Neal Rosenthal has worked with the Brovias for decades, since he imported the 1978, one of the great years of the last half century for sure. The farming here by the Brovia sisters Cristina & Elena and Elena's husband, Alex, is natural, using zero chemicals in the vineyard. This approach continues in the cellar where the indigenous-yeast fermentations in old, glass-lined concrete tanks took about a month this vintage. Always a pretty old-fashioned house, Brovia has recommitted to more traditional elevage. In 2008 they reintroduced large Slavonian casks for the first 18 months of aging, followed by another year and a half in French oak (previously, the wood was all French; both are 30hL).But the best part is the family's vineyards. With holdings in Altenasso (Garblèt Sue'), Villero, and Rocche di Castiglione, Brovia underscores Castiglione Falletto's crossroads nature. Standing at the meeting point of Serralunga's Helvetian limestone soils of in the east and the sandier Tortonian ones to the west, CF vineyards vary enormously, and Brovia's bottlings offer a unique annual survey of what's happening in the zone.And, as if that weren't enough, there are the vines in Serralunga at Brea, a cru that was featured in Renato Ratti's famous '70s-era map of Barolo's top sites, but which fell off collectors' radar for many decades. Preeminent cartographer and Barolo expert Alessandro Masnaghetti credits the Brovias with returning Brea to its former high regard.
What importer Rosenthal Wine Merchant has to say about this wine...

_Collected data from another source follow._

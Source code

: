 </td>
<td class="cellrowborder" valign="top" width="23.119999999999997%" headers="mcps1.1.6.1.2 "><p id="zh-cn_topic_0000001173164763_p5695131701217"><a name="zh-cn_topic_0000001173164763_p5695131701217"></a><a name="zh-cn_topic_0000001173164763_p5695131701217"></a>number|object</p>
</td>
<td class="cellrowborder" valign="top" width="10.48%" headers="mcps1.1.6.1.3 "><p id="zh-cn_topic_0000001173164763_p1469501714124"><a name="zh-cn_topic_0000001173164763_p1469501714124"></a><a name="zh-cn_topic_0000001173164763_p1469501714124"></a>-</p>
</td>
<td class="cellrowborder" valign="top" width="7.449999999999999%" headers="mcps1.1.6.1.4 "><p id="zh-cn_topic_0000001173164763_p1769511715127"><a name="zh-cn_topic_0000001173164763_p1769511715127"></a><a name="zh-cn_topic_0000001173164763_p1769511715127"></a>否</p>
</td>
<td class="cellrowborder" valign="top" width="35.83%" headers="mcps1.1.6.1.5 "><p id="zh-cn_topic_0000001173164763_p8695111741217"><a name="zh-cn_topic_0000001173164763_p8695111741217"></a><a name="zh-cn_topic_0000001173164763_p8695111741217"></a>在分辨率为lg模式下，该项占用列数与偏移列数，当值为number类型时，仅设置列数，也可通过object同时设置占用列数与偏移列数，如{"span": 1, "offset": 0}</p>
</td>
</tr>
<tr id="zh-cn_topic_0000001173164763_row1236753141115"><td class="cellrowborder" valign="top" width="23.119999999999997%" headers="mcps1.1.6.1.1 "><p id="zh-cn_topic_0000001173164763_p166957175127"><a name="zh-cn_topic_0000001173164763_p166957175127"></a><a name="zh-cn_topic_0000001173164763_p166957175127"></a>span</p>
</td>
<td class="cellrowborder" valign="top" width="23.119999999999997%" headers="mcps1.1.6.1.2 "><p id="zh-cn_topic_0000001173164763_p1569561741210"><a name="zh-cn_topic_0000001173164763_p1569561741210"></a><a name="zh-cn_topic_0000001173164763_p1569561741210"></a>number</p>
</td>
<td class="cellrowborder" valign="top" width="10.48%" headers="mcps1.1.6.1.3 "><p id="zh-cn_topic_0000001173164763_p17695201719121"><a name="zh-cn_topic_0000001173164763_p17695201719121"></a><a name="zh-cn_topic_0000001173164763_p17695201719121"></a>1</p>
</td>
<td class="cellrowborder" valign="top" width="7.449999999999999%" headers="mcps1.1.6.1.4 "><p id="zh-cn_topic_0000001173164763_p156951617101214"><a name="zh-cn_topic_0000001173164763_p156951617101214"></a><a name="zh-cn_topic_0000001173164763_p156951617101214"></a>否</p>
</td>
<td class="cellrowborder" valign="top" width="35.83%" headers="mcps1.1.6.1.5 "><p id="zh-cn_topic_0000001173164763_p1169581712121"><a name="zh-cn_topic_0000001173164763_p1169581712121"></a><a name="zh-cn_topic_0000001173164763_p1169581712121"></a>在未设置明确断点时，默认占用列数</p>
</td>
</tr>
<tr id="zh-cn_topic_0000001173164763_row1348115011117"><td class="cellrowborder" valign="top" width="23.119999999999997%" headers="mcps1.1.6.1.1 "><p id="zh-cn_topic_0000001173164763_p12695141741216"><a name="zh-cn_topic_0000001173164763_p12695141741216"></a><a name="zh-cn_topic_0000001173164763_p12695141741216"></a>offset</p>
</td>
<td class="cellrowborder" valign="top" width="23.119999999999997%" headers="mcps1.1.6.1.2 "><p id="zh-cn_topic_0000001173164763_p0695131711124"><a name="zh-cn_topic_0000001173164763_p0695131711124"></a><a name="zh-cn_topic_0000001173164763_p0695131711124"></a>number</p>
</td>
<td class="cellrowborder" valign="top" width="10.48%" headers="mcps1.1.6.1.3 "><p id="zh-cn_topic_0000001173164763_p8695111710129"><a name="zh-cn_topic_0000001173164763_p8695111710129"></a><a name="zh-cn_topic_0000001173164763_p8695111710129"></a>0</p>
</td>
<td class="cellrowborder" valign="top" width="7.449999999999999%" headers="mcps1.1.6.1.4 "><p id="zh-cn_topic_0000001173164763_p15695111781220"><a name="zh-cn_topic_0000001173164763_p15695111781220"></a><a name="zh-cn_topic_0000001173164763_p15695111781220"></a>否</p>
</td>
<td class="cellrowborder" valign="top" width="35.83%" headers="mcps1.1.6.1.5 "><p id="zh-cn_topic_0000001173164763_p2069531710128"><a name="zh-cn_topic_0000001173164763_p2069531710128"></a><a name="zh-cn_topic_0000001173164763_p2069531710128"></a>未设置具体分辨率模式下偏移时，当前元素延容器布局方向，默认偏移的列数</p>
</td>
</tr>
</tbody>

Some may argue the case but, personally, if we had to pick one of these “cru” Barolo as the “king of kings”, our vote would go the “Villero”. The package is complete: strong yet elegant, powerful but dignified, above all pure and balanced. No matter the vintage, this special site in Castiglione Falletto yields a consistently marvelous wine that will age with consummate grace. Dark and brooding in its youth, it matures into a regal wine of exceptional depth. For us it is the quintessential Barolo. This 1.5 hectare vineyard faces southwest at an altitude of 340 meters. The vines were planted in 1961. The “Villero” is aged in large French oak “botti” for at least two years after a cuvaison of three weeks or more. Approximately 5500 bottles are produced annually; 1200 bottles plus 60 magnums are bottled exclusively for us for the US market.